Their years of solitude and penance and the hard monastic life were all
repudiated by the inexplicable aberrations of their noble wives. Confused,
pained, bewildered and also very angry, the sages asked the stranger for his
name and identity. Shiva greeted their queries with a silence. Driven to a level
of frenzy the same as their chaste women, these sages in their uncontrolled
outrage tore off Shiva's organ of generation from his body. But Shiva, the first
amongst yogis, remained supremely unaffected both by the women's adoration and
the sages' anger.
As soon as Shiva's organ fell to
the ground it assumed a gigantic proportion, making everyone aware of the divine
status of this handsome ascetic. Thus is said to have originated the emblematic
worship of Shiva's organ, popularly known as the Shiva linga.
The
rapture of love, the moment of euphoria in which we forget everything else
(reason, wisdom, prudence, social rules, human interests etc), is but an image
of the mystical bliss. The lover ceases to be himself and becomes one with the
object of his/her desire. Indeed, for an instant, he/she ceases to exist as an
individual, merging with the other being in totality. The sole reality at that
defining moment is the voluptuousness of desire that unites them: "Just
as in the embrace of his beloved, a man forgets the entire world, all that
exists within himself and without, so in union with the Being of knowledge, he
no longer knows anything, either within or without" (Brihadaranyaka
Upanishad, 4.3.21).
For
an instant, one achieves one's true goal, forgets one's own interests,
ambitions, problems, and duties, and participates in that feeling of bliss that
is one's true and immortal nature.

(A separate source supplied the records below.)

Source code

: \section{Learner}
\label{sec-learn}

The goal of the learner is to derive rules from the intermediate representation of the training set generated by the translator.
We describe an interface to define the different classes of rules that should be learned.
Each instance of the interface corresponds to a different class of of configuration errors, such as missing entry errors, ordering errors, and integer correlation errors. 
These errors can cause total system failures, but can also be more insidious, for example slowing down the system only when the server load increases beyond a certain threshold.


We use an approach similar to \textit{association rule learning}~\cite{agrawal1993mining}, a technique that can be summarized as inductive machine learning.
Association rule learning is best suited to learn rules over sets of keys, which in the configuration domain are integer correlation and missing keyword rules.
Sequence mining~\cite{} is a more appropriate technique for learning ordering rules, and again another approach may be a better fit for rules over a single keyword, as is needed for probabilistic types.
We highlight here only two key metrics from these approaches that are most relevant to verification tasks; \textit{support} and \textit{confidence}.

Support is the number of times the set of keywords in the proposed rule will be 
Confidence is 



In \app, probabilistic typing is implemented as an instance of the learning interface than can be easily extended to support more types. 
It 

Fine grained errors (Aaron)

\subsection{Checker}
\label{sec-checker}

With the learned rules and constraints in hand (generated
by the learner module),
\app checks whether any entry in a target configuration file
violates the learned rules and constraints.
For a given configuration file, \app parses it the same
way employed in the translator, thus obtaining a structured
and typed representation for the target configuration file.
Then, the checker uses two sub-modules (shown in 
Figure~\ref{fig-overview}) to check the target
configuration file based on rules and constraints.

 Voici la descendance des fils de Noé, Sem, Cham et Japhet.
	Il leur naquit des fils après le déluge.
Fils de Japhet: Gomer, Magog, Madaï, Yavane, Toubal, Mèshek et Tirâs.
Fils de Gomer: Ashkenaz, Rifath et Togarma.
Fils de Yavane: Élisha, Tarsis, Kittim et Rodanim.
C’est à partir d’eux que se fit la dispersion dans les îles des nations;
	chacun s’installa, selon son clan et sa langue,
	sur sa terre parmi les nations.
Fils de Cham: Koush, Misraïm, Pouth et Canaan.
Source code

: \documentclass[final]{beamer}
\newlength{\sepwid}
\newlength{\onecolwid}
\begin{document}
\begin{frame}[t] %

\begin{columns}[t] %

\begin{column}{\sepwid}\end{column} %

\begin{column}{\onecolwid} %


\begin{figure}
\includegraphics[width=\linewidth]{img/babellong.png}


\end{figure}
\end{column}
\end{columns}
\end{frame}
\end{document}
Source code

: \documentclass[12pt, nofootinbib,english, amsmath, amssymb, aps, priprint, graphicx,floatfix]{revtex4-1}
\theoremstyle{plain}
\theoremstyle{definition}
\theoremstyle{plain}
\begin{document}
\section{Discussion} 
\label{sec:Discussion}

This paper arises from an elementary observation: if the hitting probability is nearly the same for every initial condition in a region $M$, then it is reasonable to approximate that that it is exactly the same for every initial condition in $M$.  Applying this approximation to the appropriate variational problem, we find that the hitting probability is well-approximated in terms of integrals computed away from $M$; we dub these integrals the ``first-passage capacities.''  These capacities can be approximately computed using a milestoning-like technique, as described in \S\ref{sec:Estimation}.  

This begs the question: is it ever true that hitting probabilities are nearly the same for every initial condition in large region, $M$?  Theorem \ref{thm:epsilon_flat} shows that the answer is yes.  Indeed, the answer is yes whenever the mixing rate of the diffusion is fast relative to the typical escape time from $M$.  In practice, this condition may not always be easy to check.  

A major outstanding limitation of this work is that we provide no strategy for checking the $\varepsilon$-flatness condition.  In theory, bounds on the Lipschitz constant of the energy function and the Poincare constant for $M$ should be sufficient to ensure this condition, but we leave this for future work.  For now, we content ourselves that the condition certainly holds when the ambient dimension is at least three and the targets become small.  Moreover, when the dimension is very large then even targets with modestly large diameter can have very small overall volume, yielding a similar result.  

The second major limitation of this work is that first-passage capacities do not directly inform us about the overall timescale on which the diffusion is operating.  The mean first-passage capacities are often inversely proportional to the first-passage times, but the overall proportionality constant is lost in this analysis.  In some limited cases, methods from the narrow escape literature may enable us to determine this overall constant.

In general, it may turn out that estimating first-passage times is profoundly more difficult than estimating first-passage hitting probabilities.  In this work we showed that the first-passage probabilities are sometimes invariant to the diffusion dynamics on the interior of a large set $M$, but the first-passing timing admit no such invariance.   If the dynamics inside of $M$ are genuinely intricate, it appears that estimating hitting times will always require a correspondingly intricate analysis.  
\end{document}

Mystical rapture is a marvelous feeling of
pleasure, similar to the effect produced by bhang, the Indian hemp and favorite
drink of Shiva.
In order to be genuine, love and
rapture of pleasure must be absolutely irrational. They must not be
"useful," "normal," or according to law." They must not
be a mere procreative act used to beget children for the continuance of our
house, to look after us and defend our property. They must not be the outcome of
marriage, which stabilizes our social position and represents a communion of
interests. True love must be wholly useless and disinterested, far from any idea
of family, progeny, or social order. Only then it is pure, true love. This is
why the mystical poets sing of illicit love, the love of what does not belong to
you (parakiya) and not of what you already possess (svakiya). Loving a wife, or
someone who belongs to us, is part of what binds us to the world of forms and
not of what can free us from it. According to Alain Danielou, only adulterous,
abnormal love can be considered pure and truly free from all ties, and only it
can give us some idea of the mystic experience - it is absurd, disinterested,
and destructive of all that is human.
Thus we should not wonder at the
fact that representations of human love - the search for voluptuous pleasure -
recognize none of the limits that social ethics wish to impose.
Hence the conduct of the virtuous
ladies in the hermitage though shocking at first sight, is perfectly
understandable from the above viewpoint. In fact the story also brings our
attention to the fact that these women were more spiritually advanced than their
men folk, who were engaged in endless itineraries of rituals whose symbolic
significance they were unable to fathom and were thus far away from the true
import of these spiritual pratices. The ladies on the other hand were more
intuitively fine tuned to appreciate the true nature of physical desire, sprung
naturally from their archetypal inner being and in harmony with their primordial
nature uncontaminated by man made constructs, including both social and moral.
The canonical iconography of Shiva
further shows him with certain characteristic attributes which emphasize his
sensuous nature, while retaining his essentially yogic profile. Some of these
traits making up the character and personality of Shiva are:
The Dance of Shiva
It is said that man danced before
he spoke. He certainly danced before he painted and sculpted reliefs on his
walls. All cultures of the world have given dance a ritual status before any
formal ritual or liturgy was codified in texts, or recreated through relief or
paint.

Yoga, like dance, is much more
than a mere physical exercise. It is a holistic way of relating to the body that
involves an increasing awareness on all levels: the physical, the mental, and
the spiritual. Yoga unites the functions of each of these aspects of our
personality. This is true for dance also. Certainly any successful dance
performance is characterized by a balanced harmony between the body and spirit.
What is suggested here is that dance, like yoga, is a conscious attempt at
integrating all the tiers of our existence. It does not negate but on the
contrary affirms the sensual nature of our objective physical
being, and treats it as fundamental to any attempt at spiritual awareness as our
subjective intangible soul.
Dance is thus a spiritual channel,
an opening of both metaphysical and sensuous doorways.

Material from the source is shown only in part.